|Actuators are used for the automation of industrial valves and can be used in all kinds of technical process plants such as wastewater treatment plants, power plants and even refineries. The valves to be automated vary both in design and dimension. The diameters of the valves range from a few inches to a few meters.
Multi-turn actuators are required for the automation of multi-turn valves. One of the major representatives of this type is the gate valve. "A multi-turn actuator is an actuator which transmits to the valve a torque for at least one full revolution. It is capable of withstanding thrust."
Part-turn actuators are required for the automation of part-turn valves. Major representatives of this type are butterfly valves and ball valves. "A part-turn actuator is an actuator which transmits a torque to the valve for less than one full revolution. It need not be capable of withstanding thrust."
Currently there is no international standard describing linear actuators or linear thrust units. A typical representative of the valves to be automated is the control valve. Just like the plug in the bathtub is pressed into the drain, the plug is pressed into the plug seat by a stroke movement. The pressure of the medium acts upon the plug while the thrust unit has to provide the same amount of thrust to be able to hold and move the plug against this pressure.

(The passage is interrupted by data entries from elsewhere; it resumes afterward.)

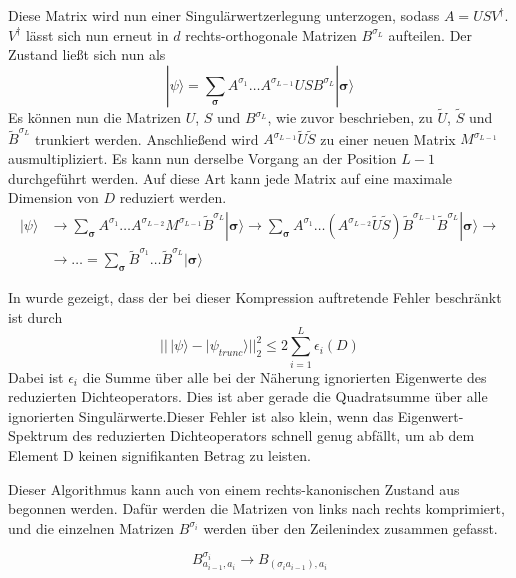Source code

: \documentclass[10pt,a4paper]{report}
\begin{document}
Diese Matrix wird nun einer Singulärwertzerlegung unterzogen, sodass $A=USV^\dagger$. $V^\dagger$ lässt sich nun erneut in $d$ rechts-orthogonale Matrizen $B^{\sigma_L}$ aufteilen. Der Zustand ließt sich nun als
\begin{equation}
|\psi\rangle=\sum_{\bm{\sigma}}A^{\sigma_1}\ldots A^{\sigma_{L-1}}USB^{\sigma_L}|\bm{\sigma}\rangle
\end{equation}
Es können nun die Matrizen $U$, $S$ und $B^{\sigma_L}$, wie zuvor beschrieben, zu $\tilde{U}$, $\tilde{S}$ und $\tilde{B}^{\sigma_L}$ trunkiert werden. Anschließend wird $A^{\sigma_{L-1}}\tilde{U}\tilde{S}$ zu einer neuen Matrix $M^{\sigma_{L-1}}$ ausmultipliziert. Es kann nun derselbe Vorgang an der Position $L-1$ durchgeführt werden. Auf diese Art kann jede  Matrix auf eine maximale Dimension von $D$ reduziert werden.
\begin{equation}
\begin{split}
|\psi\rangle&\rightarrow \sum_{\bm{\sigma}}A^{\sigma_1}\ldots A^{\sigma_{L-2}}M^{\sigma_{L-1}}\tilde{B}^{\sigma_L}|\bm{\sigma}\rangle\rightarrow \sum_{\bm{\sigma}}A^{\sigma_1}\ldots (A^{\sigma_{L-2}}\tilde{U}\tilde{S})\tilde{B}^{\sigma_{L-1}}\tilde{B}^{\sigma_L}|\bm{\sigma}\rangle\rightarrow\\
&\rightarrow \ldots=\sum_{\bm{\sigma}}\tilde{B}^{\sigma_1}\ldots \tilde{B}^{\sigma_{L}}|\bm{\sigma}\rangle
\end{split}
\end{equation}

In \cite{MPS_error} wurde gezeigt, dass der bei dieser Kompression auftretende Fehler beschränkt ist durch
\begin{equation}
||\,|\psi\rangle-|\psi_{trunc}\rangle||_2^2\leq 2\sum_{i=1}^{L}\epsilon_i(D)
\end{equation}
Dabei ist $\epsilon_i$ die Summe über alle bei der Näherung ignorierten Eigenwerte des reduzierten Dichteoperators. Dies ist aber gerade die Quadratsumme über alle ignorierten Singulärwerte.Dieser Fehler ist also klein, wenn das Eigenwert-Spektrum des reduzierten Dichteoperators schnell genug abfällt, um ab dem Element D keinen signifikanten Betrag zu leisten. 

Dieser Algorithmus kann auch von einem rechts-kanonischen Zustand aus begonnen werden. Dafür werden die Matrizen von links nach rechts komprimiert, und die einzelnen Matrizen $B^{\sigma_i}$ werden über den Zeilenindex zusammen gefasst.

\begin{equation}
B_{a_{i-1},a_{i}}^{\sigma_i}\rightarrow B_{(\sigma_i a_{i-1}),a_i}
\end{equation}
\end{document}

Most of the linear actuators used are pneumatic diaphragm actuators. They are characterized by a simple design principle and are therefore cost-effective. A compressed air supply is a prerequisite for their use. In case this is not possible, the use of thrust units is recommended which can easily be supplied with power.
Small electric actuators can be used in a wide variety of assembly, packaging and testing applications. Such actuators can be linear, rotary, or a combination of the two, and can be combined to perform work in three dimensions. Such actuators are often used to replace pneumatic cylinders.